栗野的視点(Kurino's viewpoint)

中小企業の活性化をテーマに講演・取材・執筆を続けている栗野 良の経営・流通・社会・ベンチャー評論。

旨い酒造りにこだわる6代目の挑戦(1)

2008-12-27 01:36:01 | 視点
蔵の復活に向けて

 よく、こんな状態でやってこれたもんだ。会社の体を成していないではないか。
蒲池輝行は会社の現状を知れば知るほど呆れていた。
それでも一人ひとりがいい腕を持った職人だったのがせめてもの救いだ。
そう感じていた。
一体何から手を付ければいいのか。
やらねばならないことが多すぎて、どこから、どのように手を付ければいいのか思案に暮れていた。
まるで下手に駒を動かすと全部が崩れてしまう将棋崩しのように思えた。

 社業を継いでいた兄が突然倒れ、帰らぬ人となったのが4年前。まだ50歳。

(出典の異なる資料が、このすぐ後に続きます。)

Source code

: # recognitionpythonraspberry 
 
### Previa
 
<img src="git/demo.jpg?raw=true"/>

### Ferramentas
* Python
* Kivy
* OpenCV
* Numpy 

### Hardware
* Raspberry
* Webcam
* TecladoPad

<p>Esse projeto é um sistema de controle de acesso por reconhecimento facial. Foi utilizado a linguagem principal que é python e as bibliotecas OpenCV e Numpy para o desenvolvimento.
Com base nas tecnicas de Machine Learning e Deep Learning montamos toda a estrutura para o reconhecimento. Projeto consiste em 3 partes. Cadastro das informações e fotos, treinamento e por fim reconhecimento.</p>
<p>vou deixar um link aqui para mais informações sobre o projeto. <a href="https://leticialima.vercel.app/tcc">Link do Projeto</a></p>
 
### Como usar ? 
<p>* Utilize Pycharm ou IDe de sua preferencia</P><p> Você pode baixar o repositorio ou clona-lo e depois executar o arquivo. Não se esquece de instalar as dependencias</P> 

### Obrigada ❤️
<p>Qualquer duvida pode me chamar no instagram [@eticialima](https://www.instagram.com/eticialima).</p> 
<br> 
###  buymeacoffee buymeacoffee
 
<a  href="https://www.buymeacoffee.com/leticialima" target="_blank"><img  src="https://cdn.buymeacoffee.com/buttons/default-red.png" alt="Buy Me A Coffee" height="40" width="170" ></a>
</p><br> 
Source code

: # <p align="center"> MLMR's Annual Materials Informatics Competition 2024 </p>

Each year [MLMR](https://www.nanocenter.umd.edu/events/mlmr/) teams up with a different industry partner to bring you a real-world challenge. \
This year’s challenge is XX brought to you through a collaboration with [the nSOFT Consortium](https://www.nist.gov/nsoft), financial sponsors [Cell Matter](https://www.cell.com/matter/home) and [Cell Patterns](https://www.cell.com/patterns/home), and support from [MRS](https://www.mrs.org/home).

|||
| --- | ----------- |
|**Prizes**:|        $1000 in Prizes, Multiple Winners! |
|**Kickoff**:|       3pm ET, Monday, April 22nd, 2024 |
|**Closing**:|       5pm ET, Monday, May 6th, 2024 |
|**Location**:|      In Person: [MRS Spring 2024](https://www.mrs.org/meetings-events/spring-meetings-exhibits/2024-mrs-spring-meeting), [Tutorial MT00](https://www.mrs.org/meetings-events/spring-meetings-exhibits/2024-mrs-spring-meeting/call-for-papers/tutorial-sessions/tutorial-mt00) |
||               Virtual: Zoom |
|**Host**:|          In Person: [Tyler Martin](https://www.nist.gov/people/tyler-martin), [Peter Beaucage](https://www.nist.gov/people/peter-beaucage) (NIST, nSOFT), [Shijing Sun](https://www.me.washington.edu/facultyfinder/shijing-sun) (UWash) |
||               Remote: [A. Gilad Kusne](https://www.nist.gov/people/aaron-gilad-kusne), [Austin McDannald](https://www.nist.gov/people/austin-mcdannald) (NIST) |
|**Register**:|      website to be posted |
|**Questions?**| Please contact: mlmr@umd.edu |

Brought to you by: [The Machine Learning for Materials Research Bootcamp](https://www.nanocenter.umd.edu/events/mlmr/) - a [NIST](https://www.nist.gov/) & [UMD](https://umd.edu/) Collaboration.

逝くには早すぎた年齢だ。
「兄が販売を、私が技術の方をやり、兄弟力を合わせて父の仕事を手伝いたい」
小学校の作文にそう書いたことを昨日のことのように思い出していた。
「兄弟仲良く酒屋をやっていくんだよ」
当時、祖母からはいつもそんな言葉を聞かされていた。
それがこんな形で継ぐことになろうとは予想もしなかった。

 慌ただしく数日が過ぎた頃、会長でもある父、勵(つとむ)に呼ばれた。